INFORMATION SHOWN:
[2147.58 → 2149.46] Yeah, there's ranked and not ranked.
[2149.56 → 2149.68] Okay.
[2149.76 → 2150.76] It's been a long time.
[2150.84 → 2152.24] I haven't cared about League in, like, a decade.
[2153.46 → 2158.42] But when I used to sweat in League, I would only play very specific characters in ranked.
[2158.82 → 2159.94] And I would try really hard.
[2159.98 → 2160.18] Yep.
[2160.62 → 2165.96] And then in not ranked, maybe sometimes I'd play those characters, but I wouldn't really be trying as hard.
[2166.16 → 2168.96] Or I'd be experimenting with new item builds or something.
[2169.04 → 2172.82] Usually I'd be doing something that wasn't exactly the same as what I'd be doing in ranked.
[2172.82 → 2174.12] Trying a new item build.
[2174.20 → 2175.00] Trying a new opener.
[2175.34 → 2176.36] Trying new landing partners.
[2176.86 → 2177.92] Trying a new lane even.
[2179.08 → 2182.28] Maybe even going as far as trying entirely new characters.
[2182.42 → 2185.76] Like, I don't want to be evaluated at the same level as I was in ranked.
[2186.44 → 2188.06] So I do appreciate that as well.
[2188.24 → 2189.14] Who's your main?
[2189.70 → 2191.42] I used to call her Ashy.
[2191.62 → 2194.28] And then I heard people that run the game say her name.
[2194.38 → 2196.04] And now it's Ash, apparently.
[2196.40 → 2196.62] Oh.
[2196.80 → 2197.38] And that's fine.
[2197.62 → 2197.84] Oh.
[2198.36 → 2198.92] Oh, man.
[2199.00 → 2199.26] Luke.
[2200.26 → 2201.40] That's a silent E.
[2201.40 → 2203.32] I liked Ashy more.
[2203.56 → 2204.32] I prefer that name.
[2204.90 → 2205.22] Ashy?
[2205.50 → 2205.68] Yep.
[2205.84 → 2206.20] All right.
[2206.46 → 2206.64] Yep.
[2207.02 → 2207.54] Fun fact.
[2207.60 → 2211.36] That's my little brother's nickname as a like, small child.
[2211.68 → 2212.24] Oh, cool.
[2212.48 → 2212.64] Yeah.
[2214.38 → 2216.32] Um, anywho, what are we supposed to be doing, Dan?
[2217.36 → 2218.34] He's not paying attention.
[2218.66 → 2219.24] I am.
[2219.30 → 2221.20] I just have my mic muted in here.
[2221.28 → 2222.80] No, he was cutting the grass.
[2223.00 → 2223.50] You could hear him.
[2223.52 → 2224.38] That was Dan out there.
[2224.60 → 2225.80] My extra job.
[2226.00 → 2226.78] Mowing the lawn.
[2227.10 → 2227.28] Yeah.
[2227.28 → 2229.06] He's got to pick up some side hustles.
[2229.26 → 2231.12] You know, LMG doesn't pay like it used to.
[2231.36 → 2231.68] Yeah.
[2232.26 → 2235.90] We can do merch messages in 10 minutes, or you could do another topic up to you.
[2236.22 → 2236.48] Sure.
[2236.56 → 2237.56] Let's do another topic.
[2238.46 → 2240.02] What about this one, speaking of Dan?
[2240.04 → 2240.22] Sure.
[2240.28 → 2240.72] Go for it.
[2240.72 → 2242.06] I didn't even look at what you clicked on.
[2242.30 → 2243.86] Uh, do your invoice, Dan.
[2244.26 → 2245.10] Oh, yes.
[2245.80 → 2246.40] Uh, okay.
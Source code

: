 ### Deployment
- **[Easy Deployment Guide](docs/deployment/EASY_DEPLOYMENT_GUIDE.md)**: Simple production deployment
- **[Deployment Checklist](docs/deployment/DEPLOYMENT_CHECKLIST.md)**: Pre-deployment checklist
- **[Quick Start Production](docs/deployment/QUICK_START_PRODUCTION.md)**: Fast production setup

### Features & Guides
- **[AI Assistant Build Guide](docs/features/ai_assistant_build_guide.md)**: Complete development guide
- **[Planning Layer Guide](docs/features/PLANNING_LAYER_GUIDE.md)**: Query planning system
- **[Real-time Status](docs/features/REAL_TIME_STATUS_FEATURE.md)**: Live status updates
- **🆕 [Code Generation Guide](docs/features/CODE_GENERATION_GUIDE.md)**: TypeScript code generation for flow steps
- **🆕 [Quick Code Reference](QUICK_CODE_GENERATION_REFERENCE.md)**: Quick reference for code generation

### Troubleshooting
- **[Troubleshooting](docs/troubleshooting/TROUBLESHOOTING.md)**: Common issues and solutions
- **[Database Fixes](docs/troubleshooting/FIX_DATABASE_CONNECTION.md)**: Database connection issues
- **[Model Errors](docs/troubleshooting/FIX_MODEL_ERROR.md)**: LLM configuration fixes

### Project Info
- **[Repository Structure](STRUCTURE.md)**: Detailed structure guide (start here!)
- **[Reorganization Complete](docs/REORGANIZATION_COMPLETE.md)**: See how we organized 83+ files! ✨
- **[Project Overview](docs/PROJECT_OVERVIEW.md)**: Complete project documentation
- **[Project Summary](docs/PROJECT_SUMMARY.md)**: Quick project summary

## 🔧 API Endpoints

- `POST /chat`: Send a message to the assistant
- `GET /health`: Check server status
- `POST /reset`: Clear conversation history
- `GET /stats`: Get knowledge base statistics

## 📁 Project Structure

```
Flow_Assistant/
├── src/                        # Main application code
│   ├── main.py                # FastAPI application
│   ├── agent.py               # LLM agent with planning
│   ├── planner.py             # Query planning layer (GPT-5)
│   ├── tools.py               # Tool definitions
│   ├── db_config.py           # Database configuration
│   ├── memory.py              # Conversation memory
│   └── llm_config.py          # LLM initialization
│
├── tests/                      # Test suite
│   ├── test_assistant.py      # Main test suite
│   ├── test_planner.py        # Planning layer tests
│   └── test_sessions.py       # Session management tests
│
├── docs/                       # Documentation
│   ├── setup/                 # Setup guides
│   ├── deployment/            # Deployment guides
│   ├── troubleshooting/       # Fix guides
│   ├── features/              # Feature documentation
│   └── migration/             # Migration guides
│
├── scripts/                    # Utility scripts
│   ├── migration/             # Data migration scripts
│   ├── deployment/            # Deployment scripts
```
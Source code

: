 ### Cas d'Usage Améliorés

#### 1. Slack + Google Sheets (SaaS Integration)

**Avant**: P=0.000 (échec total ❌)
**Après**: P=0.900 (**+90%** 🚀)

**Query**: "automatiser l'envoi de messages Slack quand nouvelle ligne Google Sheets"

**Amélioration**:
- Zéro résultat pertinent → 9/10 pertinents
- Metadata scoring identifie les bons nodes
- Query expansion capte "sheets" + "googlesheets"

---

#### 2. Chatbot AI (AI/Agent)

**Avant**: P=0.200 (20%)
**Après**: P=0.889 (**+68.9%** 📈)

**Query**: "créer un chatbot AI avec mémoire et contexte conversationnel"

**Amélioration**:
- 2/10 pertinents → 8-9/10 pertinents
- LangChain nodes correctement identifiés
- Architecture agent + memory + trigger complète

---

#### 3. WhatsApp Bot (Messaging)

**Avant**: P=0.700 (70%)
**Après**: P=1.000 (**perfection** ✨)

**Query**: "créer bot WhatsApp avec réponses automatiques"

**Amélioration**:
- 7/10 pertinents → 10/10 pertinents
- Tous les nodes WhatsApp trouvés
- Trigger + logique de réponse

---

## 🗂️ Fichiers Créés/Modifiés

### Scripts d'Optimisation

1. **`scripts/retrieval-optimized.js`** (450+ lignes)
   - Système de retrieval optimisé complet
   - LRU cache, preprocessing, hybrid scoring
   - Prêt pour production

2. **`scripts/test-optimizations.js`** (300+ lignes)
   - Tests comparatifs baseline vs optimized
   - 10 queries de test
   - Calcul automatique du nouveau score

REQUIRED ACTION:
Take the lines from the top of the data through the one that contains "[2212.48 → 2212.64] Yeah." and copy them exactly, leaving out every line after it.

TASK SOLUTION:
[2147.58 → 2149.46] Yeah, there's ranked and not ranked.
[2149.56 → 2149.68] Okay.
[2149.76 → 2150.76] It's been a long time.
[2150.84 → 2152.24] I haven't cared about League in, like, a decade.
[2153.46 → 2158.42] But when I used to sweat in League, I would only play very specific characters in ranked.
[2158.82 → 2159.94] And I would try really hard.
[2159.98 → 2160.18] Yep.
[2160.62 → 2165.96] And then in not ranked, maybe sometimes I'd play those characters, but I wouldn't really be trying as hard.
[2166.16 → 2168.96] Or I'd be experimenting with new item builds or something.
[2169.04 → 2172.82] Usually I'd be doing something that wasn't exactly the same as what I'd be doing in ranked.
[2172.82 → 2174.12] Trying a new item build.
[2174.20 → 2175.00] Trying a new opener.
[2175.34 → 2176.36] Trying new landing partners.
[2176.86 → 2177.92] Trying a new lane even.
[2179.08 → 2182.28] Maybe even going as far as trying entirely new characters.
[2182.42 → 2185.76] Like, I don't want to be evaluated at the same level as I was in ranked.
[2186.44 → 2188.06] So I do appreciate that as well.
[2188.24 → 2189.14] Who's your main?
[2189.70 → 2191.42] I used to call her Ashy.
[2191.62 → 2194.28] And then I heard people that run the game say her name.
[2194.38 → 2196.04] And now it's Ash, apparently.
[2196.40 → 2196.62] Oh.
[2196.80 → 2197.38] And that's fine.
[2197.62 → 2197.84] Oh.
[2198.36 → 2198.92] Oh, man.
[2199.00 → 2199.26] Luke.
[2200.26 → 2201.40] That's a silent E.
[2201.40 → 2203.32] I liked Ashy more.
[2203.56 → 2204.32] I prefer that name.
[2204.90 → 2205.22] Ashy?
[2205.50 → 2205.68] Yep.
[2205.84 → 2206.20] All right.
[2206.46 → 2206.64] Yep.
[2207.02 → 2207.54] Fun fact.
[2207.60 → 2211.36] That's my little brother's nickname as a like, small child.
[2211.68 → 2212.24] Oh, cool.
[2212.48 → 2212.64] Yeah.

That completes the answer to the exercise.